Lewis Hamilton at front of grid for F1’s historic first sprint qualifying race

Lewis Hamilton will start at the front of the grid for Formula One’s historic first sprint qualifying race at the British Grand Prix. The Mercedes driver beat Red Bull’s Max Verstappen into second with Hamilton’s teammate Valtteri Bottas third.

With qualifying held on Friday evening at Silverstone, Hamilton put in a superb run to take the top spot for the race which will decide pole position for Sunday’s grand prix at Silverstone.

With F1 experimenting with a new format for the race weekend, this was new territory for everyone involved. Qualifying took place after only one practice session on Friday morning and ran instead of second practice. The intent is to trial a format designed to offer more entertainment over the weekend and potentially create a more mixed up grid for Sunday’s race.

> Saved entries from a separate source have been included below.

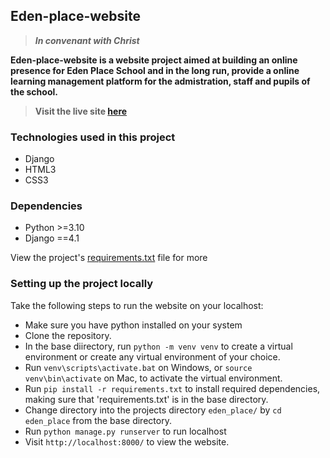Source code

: ## Eden-place-website
> __*In convenant with Christ*__

**Eden-place-website is a website project aimed at building an online presence for Eden Place School and in the long run, provide a online learning management platform for the 
admistration, staff and pupils of the school.**

> **Visit the live site [here](https://edenplace.pythonanywhere.com/)**

### Technologies used in this project

- Django
- HTML3
- CSS3

### Dependencies

- Python >=3.10
- Django ==4.1

View the project's [requirements.txt](https://github.com/ti-oluwa/Eden-place-website/) file for more

### Setting up the project locally
Take the following steps to run the website on your localhost:

- Make sure you have python installed on your system
- Clone the repository.
- In the base diirectory, run `python -m venv venv` to create a virtual environment or create any virtual environment of your choice.
- Run `venv\scripts\activate.bat` on Windows, or `source venv\bin\activate` on Mac, to activate the virtual environment.
- Run `pip install -r requirements.txt` to install required dependencies, making sure that 'requirements.txt' is in the base directory.
- Change directory into the projects directory `eden_place/` by `cd eden_place` from the base directory.
- Run `python manage.py runserver` to run localhost
- Visit `http://localhost:8000/` to view the website.
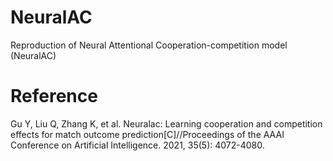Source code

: # NeuralAC
Reproduction of Neural Attentional Cooperation-competition model (NeuralAC)

# Reference
Gu Y, Liu Q, Zhang K, et al. Neuralac: Learning cooperation and competition effects for match outcome prediction[C]//Proceedings of the AAAI Conference on Artificial Intelligence. 2021, 35(5): 4072-4080.

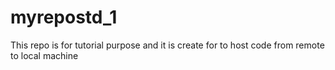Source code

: # myrepostd_1
This repo is for tutorial purpose and it is create for to host code from remote to local machine
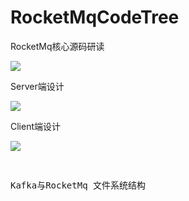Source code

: # RocketMqCodeTree
RocketMq核心源码研读


![](https://i.imgur.com/gYwOgOM.png)

Server端设计

![](https://i.imgur.com/8Auv4IT.png)

Client端设计

![](https://i.imgur.com/u6L67l3.png)

<pre>

</pre>

<pre>
Kafka与RocketMq 文件系统结构
</pre>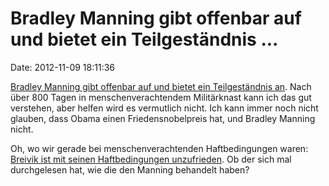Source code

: Bradley Manning gibt offenbar auf und bietet ein Teilgeständnis \...
====================================================================

Date: 2012-11-09 18:11:36

[Bradley Manning gibt offenbar auf und bietet ein Teilgeständnis
an](http://www.bbc.co.uk/news/world-us-canada-20264826). Nach über 800
Tagen in menschenverachtendem Militärknast kann ich das gut verstehen,
aber helfen wird es vermutlich nicht. Ich kann immer noch nicht glauben,
dass Obama einen Friedensnobelpreis hat, und Bradley Manning nicht.

Oh, wo wir gerade bei menschenverachtenden Haftbedingungen waren:
[Breivik ist mit seinen Haftbedingungen
unzufrieden](http://www.bbc.co.uk/news/world-europe-20270325). Ob der
sich mal durchgelesen hat, wie die den Manning behandelt haben?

The result will not be recorded as a pole position in the record books, with that honour remaining to be claimed by the winner of the sprint race on Saturday. Unlike usual qualifying the teams had to run with the softest tyre compound throughout, removing any strategic tyre selection and allowing all the drivers to push as hard as possible.

The qualifying session was run exactly as it would have been on a traditional weekend with three sessions and five drivers eliminated at the close of the first two, before the final top 10 shoot-out.

The serious business remains however. After a final practice session on Saturday at noon, the sprint race is set to take place at 4.30pm and will not only decide the grid for Sunday’s race but world championship points will also be awarded, three, two and one for the top three finishers.

Verstappen currently leads Hamilton by 32 points in the title race and Red Bull, who have won the last five races have a 44-point advantage over Mercedes in the constructors’ championship.

The sprint, as F1 have named it, will take place over 100km, which is approximately one third the distance of a usual race. It will run for at least the number of laps required to exceed 100km, at Silverstone this should amount to 17 laps.

Teams are not required to make pitstops and can choose any tyres they like, encouraging a flat-out blast to the flag.

There will be no podium ceremony afterwards and it will not count statistically as a race win but the top three drivers will do a victory lap of the circuit and in a nod to F1’s heritage, be presented with laurel wreaths to mark their achievement.